Saved entries
▼▼▼

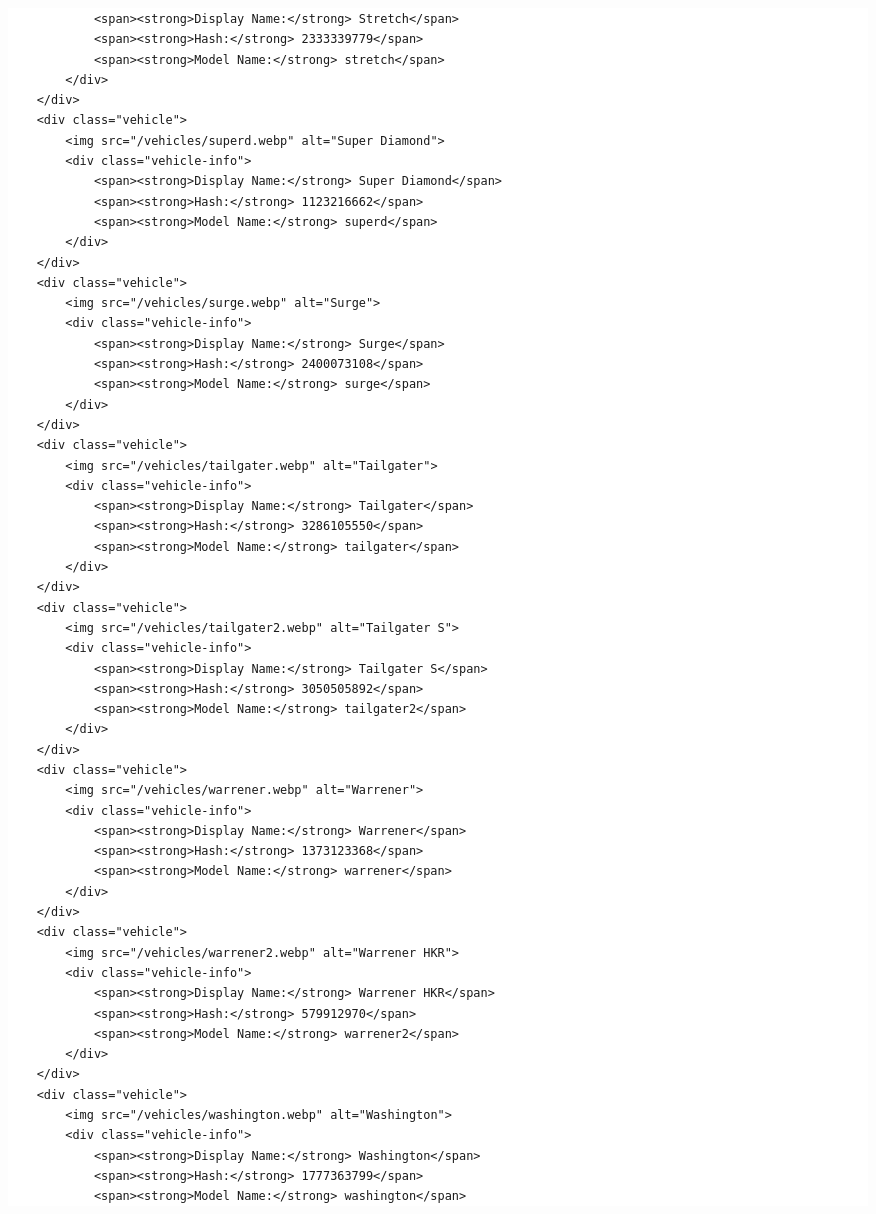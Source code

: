                 <span><strong>Display Name:</strong> Stretch</span>
                <span><strong>Hash:</strong> 2333339779</span>
                <span><strong>Model Name:</strong> stretch</span>
            </div>
        </div>
        <div class="vehicle">
            <img src="/vehicles/superd.webp" alt="Super Diamond">
            <div class="vehicle-info">
                <span><strong>Display Name:</strong> Super Diamond</span>
                <span><strong>Hash:</strong> 1123216662</span>
                <span><strong>Model Name:</strong> superd</span>
            </div>
        </div>
        <div class="vehicle">
            <img src="/vehicles/surge.webp" alt="Surge">
            <div class="vehicle-info">
                <span><strong>Display Name:</strong> Surge</span>
                <span><strong>Hash:</strong> 2400073108</span>
                <span><strong>Model Name:</strong> surge</span>
            </div>
        </div>
        <div class="vehicle">
            <img src="/vehicles/tailgater.webp" alt="Tailgater">
            <div class="vehicle-info">
                <span><strong>Display Name:</strong> Tailgater</span>
                <span><strong>Hash:</strong> 3286105550</span>
                <span><strong>Model Name:</strong> tailgater</span>
            </div>
        </div>
        <div class="vehicle">
            <img src="/vehicles/tailgater2.webp" alt="Tailgater S">
            <div class="vehicle-info">
                <span><strong>Display Name:</strong> Tailgater S</span>
                <span><strong>Hash:</strong> 3050505892</span>
                <span><strong>Model Name:</strong> tailgater2</span>
            </div>
        </div>
        <div class="vehicle">
            <img src="/vehicles/warrener.webp" alt="Warrener">
            <div class="vehicle-info">
                <span><strong>Display Name:</strong> Warrener</span>
                <span><strong>Hash:</strong> 1373123368</span>
                <span><strong>Model Name:</strong> warrener</span>
            </div>
        </div>
        <div class="vehicle">
            <img src="/vehicles/warrener2.webp" alt="Warrener HKR">
            <div class="vehicle-info">
                <span><strong>Display Name:</strong> Warrener HKR</span>
                <span><strong>Hash:</strong> 579912970</span>
                <span><strong>Model Name:</strong> warrener2</span>
            </div>
        </div>
        <div class="vehicle">
            <img src="/vehicles/washington.webp" alt="Washington">
            <div class="vehicle-info">
                <span><strong>Display Name:</strong> Washington</span>
                <span><strong>Hash:</strong> 1777363799</span>
                <span><strong>Model Name:</strong> washington</span>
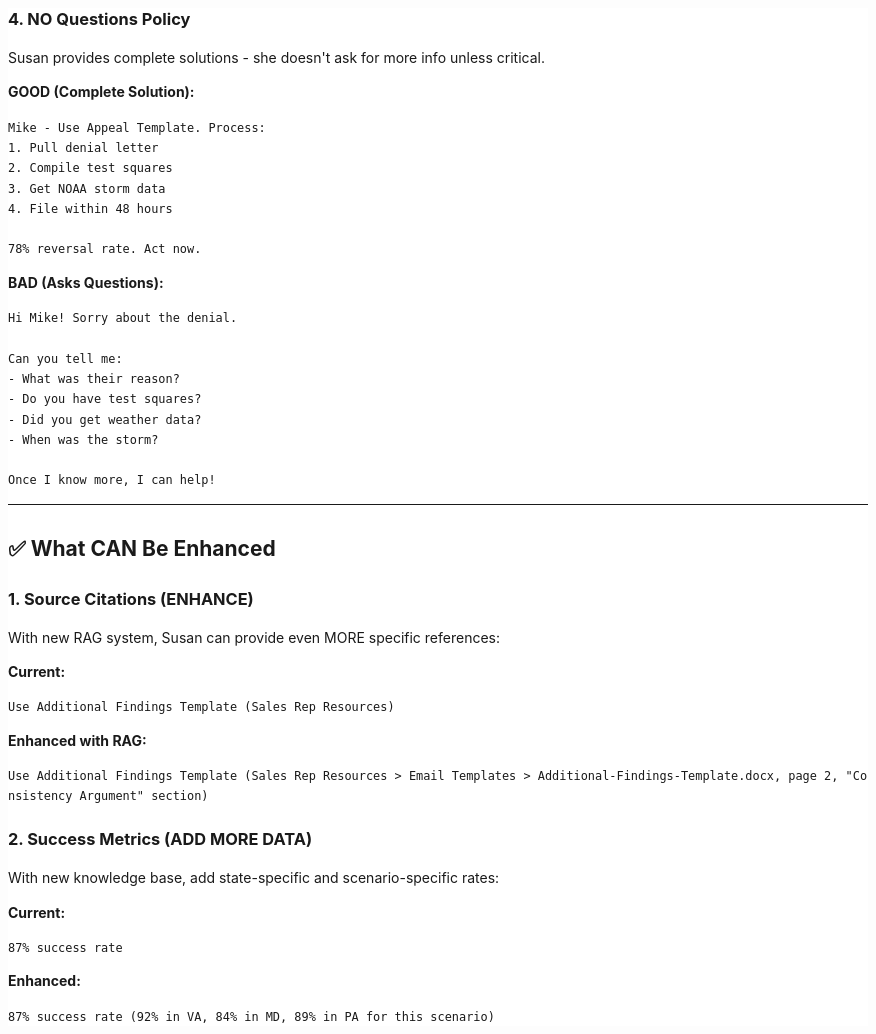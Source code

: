 ### 4. NO Questions Policy
Susan provides complete solutions - she doesn't ask for more info unless critical.

**GOOD (Complete Solution):**
```
Mike - Use Appeal Template. Process:
1. Pull denial letter
2. Compile test squares
3. Get NOAA storm data
4. File within 48 hours

78% reversal rate. Act now.
```

**BAD (Asks Questions):**
```
Hi Mike! Sorry about the denial.

Can you tell me:
- What was their reason?
- Do you have test squares?
- Did you get weather data?
- When was the storm?

Once I know more, I can help!
```

---

## ✅ What CAN Be Enhanced

### 1. Source Citations (ENHANCE)
With new RAG system, Susan can provide even MORE specific references:

**Current:**
```
Use Additional Findings Template (Sales Rep Resources)
```

**Enhanced with RAG:**
```
Use Additional Findings Template (Sales Rep Resources > Email Templates > Additional-Findings-Template.docx, page 2, "Consistency Argument" section)
```

### 2. Success Metrics (ADD MORE DATA)
With new knowledge base, add state-specific and scenario-specific rates:

**Current:**
```
87% success rate
```

**Enhanced:**
```
87% success rate (92% in VA, 84% in MD, 89% in PA for this scenario)
```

▲▲▲

**Task details**
The line containing "Susan provides complete" and every line after it, through the end of the records, should be repeated exactly and alone.

**Written answer**
Susan provides complete solutions - she doesn't ask for more info unless critical.

**GOOD (Complete Solution):**
```
Mike - Use Appeal Template. Process:
1. Pull denial letter
2. Compile test squares
3. Get NOAA storm data
4. File within 48 hours

78% reversal rate. Act now.
```

**BAD (Asks Questions):**
```
Hi Mike! Sorry about the denial.

Can you tell me:
- What was their reason?
- Do you have test squares?
- Did you get weather data?
- When was the storm?

Once I know more, I can help!
```

---

## ✅ What CAN Be Enhanced

### 1. Source Citations (ENHANCE)
With new RAG system, Susan can provide even MORE specific references:

**Current:**
```
Use Additional Findings Template (Sales Rep Resources)
```

**Enhanced with RAG:**
```
Use Additional Findings Template (Sales Rep Resources > Email Templates > Additional-Findings-Template.docx, page 2, "Consistency Argument" section)
```

### 2. Success Metrics (ADD MORE DATA)
With new knowledge base, add state-specific and scenario-specific rates:

**Current:**
```
87% success rate
```

**Enhanced:**
```
87% success rate (92% in VA, 84% in MD, 89% in PA for this scenario)
```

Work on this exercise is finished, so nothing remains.